WORK INSTRUCTIONS:
Report each line of the data that has "Принудительно" somewhere in it.

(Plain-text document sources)
-- -- --
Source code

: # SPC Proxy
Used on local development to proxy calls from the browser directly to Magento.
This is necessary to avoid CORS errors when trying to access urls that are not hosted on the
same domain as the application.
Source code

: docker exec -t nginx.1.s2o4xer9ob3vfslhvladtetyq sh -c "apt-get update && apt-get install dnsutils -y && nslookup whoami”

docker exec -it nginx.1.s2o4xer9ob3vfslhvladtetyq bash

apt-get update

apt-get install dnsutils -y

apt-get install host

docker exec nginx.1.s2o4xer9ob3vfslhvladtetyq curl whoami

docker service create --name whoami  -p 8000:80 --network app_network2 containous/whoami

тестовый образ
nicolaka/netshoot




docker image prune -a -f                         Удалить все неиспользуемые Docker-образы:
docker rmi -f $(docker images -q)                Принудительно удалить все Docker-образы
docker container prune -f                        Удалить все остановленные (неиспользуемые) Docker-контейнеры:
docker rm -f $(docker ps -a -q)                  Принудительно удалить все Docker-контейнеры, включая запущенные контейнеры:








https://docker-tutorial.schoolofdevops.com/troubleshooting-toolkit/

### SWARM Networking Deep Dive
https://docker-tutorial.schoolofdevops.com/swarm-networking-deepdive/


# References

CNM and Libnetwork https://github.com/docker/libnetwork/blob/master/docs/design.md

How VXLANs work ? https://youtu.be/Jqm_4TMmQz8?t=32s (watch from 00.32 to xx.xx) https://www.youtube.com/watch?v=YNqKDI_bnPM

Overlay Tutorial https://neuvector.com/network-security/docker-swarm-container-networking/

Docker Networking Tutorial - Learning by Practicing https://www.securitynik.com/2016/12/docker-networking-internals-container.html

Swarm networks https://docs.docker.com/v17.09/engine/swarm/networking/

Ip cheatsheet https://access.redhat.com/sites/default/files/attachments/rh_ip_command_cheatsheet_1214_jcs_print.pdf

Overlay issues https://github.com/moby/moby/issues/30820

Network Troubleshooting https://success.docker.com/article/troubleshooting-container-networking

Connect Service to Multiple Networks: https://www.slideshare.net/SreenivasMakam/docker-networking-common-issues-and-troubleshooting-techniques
-- -- --
SOLUTION TO THE EXERCISE:
docker rmi -f $(docker images -q)                Принудительно удалить все Docker-образы
docker rm -f $(docker ps -a -q)                  Принудительно удалить все Docker-контейнеры, включая запущенные контейнеры:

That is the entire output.